The test manures used in the experiments were of buffalo, cow, nursing calf, dog, horse, poultry, sheep, and goat. The buffalo and cow manures were collected from a dairy farm where the diet was based on crop residues and fodders including mott grass (Pennisetum purpureum), berseem (Trifolium alexandrinum), and lucern (Medicago sativa). The nursing calf manure was collected from a dairy farm where they were fed with whole milk. The dog feces were obtained from animals fed on meat and meat by-products. The goat, sheep, and horse manures were collected from their respective stables feeding on grasses including bermuda grass (Cyanadon dactylon), rye grass (Lolium multiflorum), and elephant grass (Pennisetum purpureum). Poultry litter was collected from broiler poultry farm where the diet was based on fishmeal, blood meal, soya bean meal, course or broken grains of wheat, maize, millet, rice, sorghum, pulses, and different vitamins. We used the manures of those animals which are preferably reared in the livestock after consultation with local livestock farmers.

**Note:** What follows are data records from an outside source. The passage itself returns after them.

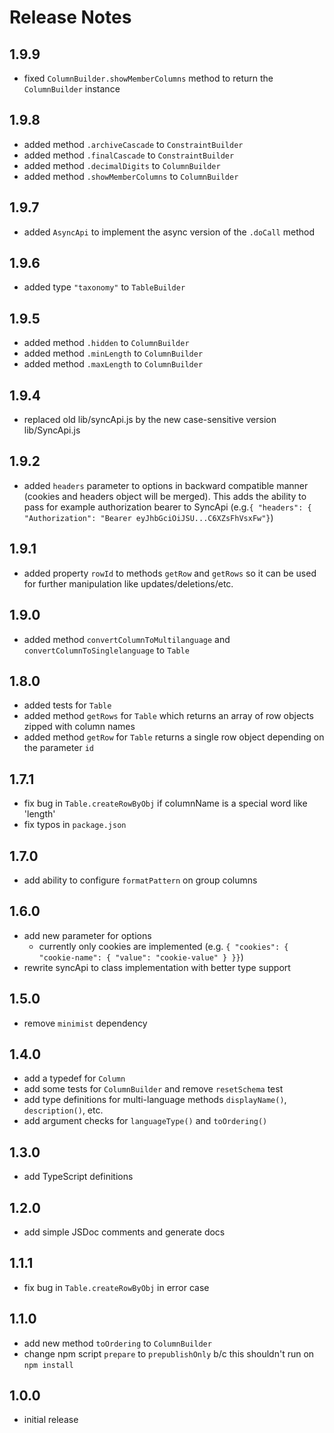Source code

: # Release Notes

## 1.9.9

* fixed `ColumnBuilder.showMemberColumns` method to return the `ColumnBuilder` instance

## 1.9.8

* added method `.archiveCascade` to `ConstraintBuilder`
* added method `.finalCascade` to `ConstraintBuilder`
* added method `.decimalDigits` to `ColumnBuilder`
* added method `.showMemberColumns` to `ColumnBuilder`

## 1.9.7

* added `AsyncApi` to implement the async version of the `.doCall` method

## 1.9.6

* added type `"taxonomy"` to `TableBuilder`

## 1.9.5

* added method `.hidden` to `ColumnBuilder`
* added method `.minLength` to `ColumnBuilder`
* added method `.maxLength` to `ColumnBuilder`

## 1.9.4

* replaced old lib/syncApi.js by the new case-sensitive version lib/SyncApi.js

## 1.9.2

* added `headers` parameter to options in backward compatible manner (cookies and headers object will be merged). This adds the ability to pass for example authorization bearer to SyncApi (e.g.`{ "headers": { "Authorization": "Bearer eyJhbGciOiJSU...C6XZsFhVsxFw"}`)

## 1.9.1

* added property `rowId` to methods `getRow` and `getRows` so it can be used for further manipulation like updates/deletions/etc.

## 1.9.0

* added method `convertColumnToMultilanguage` and `convertColumnToSinglelanguage` to `Table`

## 1.8.0

* added tests for `Table`
* added method `getRows` for `Table` which returns an array of row objects zipped with column names
* added method `getRow` for `Table` returns a single row object depending on the parameter `id`

## 1.7.1

* fix bug in `Table.createRowByObj` if columnName is a special word like 'length'
* fix typos in `package.json`

## 1.7.0

* add ability to configure `formatPattern` on group columns

## 1.6.0

* add new parameter for options
  * currently only cookies are implemented (e.g. `{ "cookies": { "cookie-name": { "value": "cookie-value" } }}`)
* rewrite syncApi to class implementation with better type support

## 1.5.0

* remove `minimist` dependency

## 1.4.0

* add a typedef for `Column`
* add some tests for `ColumnBuilder` and remove `resetSchema` test
* add type definitions for multi-language methods `displayName()`, `description()`, etc.
* add argument checks for `languageType()` and `toOrdering()`

## 1.3.0

* add TypeScript definitions

## 1.2.0

* add simple JSDoc comments and generate docs

## 1.1.1

* fix bug in `Table.createRowByObj` in error case

## 1.1.0

* add new method `toOrdering` to `ColumnBuilder`
* change npm script `prepare` to `prepublishOnly` b/c this shouldn't run on `npm install`

## 1.0.0

* initial release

The manure of each animal was collected within 3 h after it had been excreted by the respective animal. The moisture contents of the manure were determined by following the procedure of Farkas et al. (1998). Briefly, 5-g sample of manure was dried at 103°C for 3 h and then reweighed, and the weight differences were brought to average. The manures were then adjusted to the moisture contents by either drying or adding necessary amount of water. In order to destroy the presence of dipterous larvae or other arthropods therein, the collected manures were frozen at −20°C for 24 h (Farkas et al. 1998).

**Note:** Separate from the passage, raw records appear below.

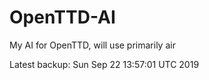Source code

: # OpenTTD-AI
My AI for OpenTTD, will use primarily air

Latest backup: Sun Sep 22 13:57:01 UTC 2019
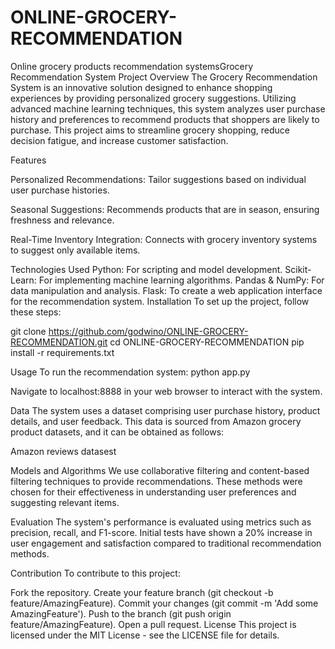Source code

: # ONLINE-GROCERY-RECOMMENDATION
Online grocery products recommendation systemsGrocery Recommendation System
Project Overview
The Grocery Recommendation System is an innovative solution designed to enhance shopping experiences by providing personalized grocery suggestions. Utilizing advanced machine learning techniques, this system analyzes user purchase history and preferences to recommend products that shoppers are likely to purchase. This project aims to streamline grocery shopping, reduce decision fatigue, and increase customer satisfaction.

Features

Personalized Recommendations: Tailor suggestions based on individual user purchase histories.

Seasonal Suggestions: Recommends products that are in season, ensuring freshness and relevance.

Real-Time Inventory Integration: Connects with grocery inventory systems to suggest only available items.

Technologies Used
Python: For scripting and model development.
Scikit-Learn: For implementing machine learning algorithms.
Pandas & NumPy: For data manipulation and analysis.
Flask: To create a web application interface for the recommendation system.
Installation
To set up the project, follow these steps:

git clone https://github.com/godwino/ONLINE-GROCERY-RECOMMENDATION.git
cd ONLINE-GROCERY-RECOMMENDATION
pip install -r requirements.txt

Usage
To run the recommendation system:
python app.py

Navigate to localhost:8888 in your web browser to interact with the system.

Data
The system uses a dataset comprising user purchase history, product details, and user feedback. This data is sourced from Amazon grocery product datasets, and it can be obtained as follows:

Amazon reviews datasest

Models and Algorithms
We use collaborative filtering and content-based filtering techniques to provide recommendations. These methods were chosen for their effectiveness in understanding user preferences and suggesting relevant items.

Evaluation
The system's performance is evaluated using metrics such as precision, recall, and F1-score. Initial tests have shown a 20% increase in user engagement and satisfaction compared to traditional recommendation methods.

Contribution
To contribute to this project:

Fork the repository.
Create your feature branch (git checkout -b feature/AmazingFeature).
Commit your changes (git commit -m 'Add some AmazingFeature').
Push to the branch (git push origin feature/AmazingFeature).
Open a pull request.
License
This project is licensed under the MIT License - see the LICENSE file for details.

Development and survival of M. domestica

Before starting the experiment, the population of M. domestica was reared on each host manure for three generations (from eggs to adults' eclosion) to adapt new hosts and to remove maternal effects (Lacey 1998). The development of immature M. domestica was checked by following the methodology of Patricia and Claudio (2008) with some modification. Briefly, 100 g manure (≈24 h old) of buffalo, cow, dog, goat, horse, poultry, sheep, and goat was placed in a 500-ml beaker and infested with 30 neonatal M. domestica larvae (<12 h old) with the help of camel hair brush. The beakers were then placed in insect-free mesh cages to avoid oviposition of flies due to substrate attraction. In order to avoid manures from crusting, moisture of the infested manures was maintained as described by Farkas et al. (1998). The duration of larval period, pupal period, total development time (first instar to adults' eclosion) and survival percentage were recorded to the nearest half day. The laboratory conditions during experiment and data recording were 25 ± 2°C with a photoperiod of 16 L:8D at 65 ± 5 % relative humidity, and the experiment was replicated ten times.

Reproduction of M. domestica on different livestock manures

Ten pairs of newly emerged adults from each type of host manure were paired in separate cylindrical plastic jars (23 × 35 cm) with a larval medium as stated above. The adults were fed on 1:1 sugar and powdered milk, and the number of eggs were counted for each individual after every 12 h up to 25 days. The eggs of flies were maintained at 25 ± 2°C with a photoperiod of 16 L:8D and 65 ± 5 % relative humidity. The eggs hatch in about a day (Pastor et al. 2011); however, in our experiment, the eggs were given 3 days to hatch and then the number of eggs hatched was counted. The data of all the studied life history parameters were analyzed using Statistix 8.1v (Analytical Software 2005), and means were compared by Tukey's Honestly Significant Difference (HSD) test.

Growth rate

In order to study growth rate, 50 randomly selected first instar larvae were taken from the population reared on each type of livestock manure, weighed, and batches of 10 larvae were placed separately in 250-ml glass beakers provided with 50 g fresh manure as described above. Pupation was recorded after every 12 h. Pupae were removed and weighed to calculate the mean relative growth rate (MRGR) using the following equation:

$$ {\text{MRGR}} = \left[ {\ln \cdot {W_2} - \ln \cdot {W_1}} \right] \div T $$

where W 1 = initial larval weight (L1), W 2 = pupal weights (in milligrams), and T = time (days) from initial larval stage to the pupal stage (Radford 1967).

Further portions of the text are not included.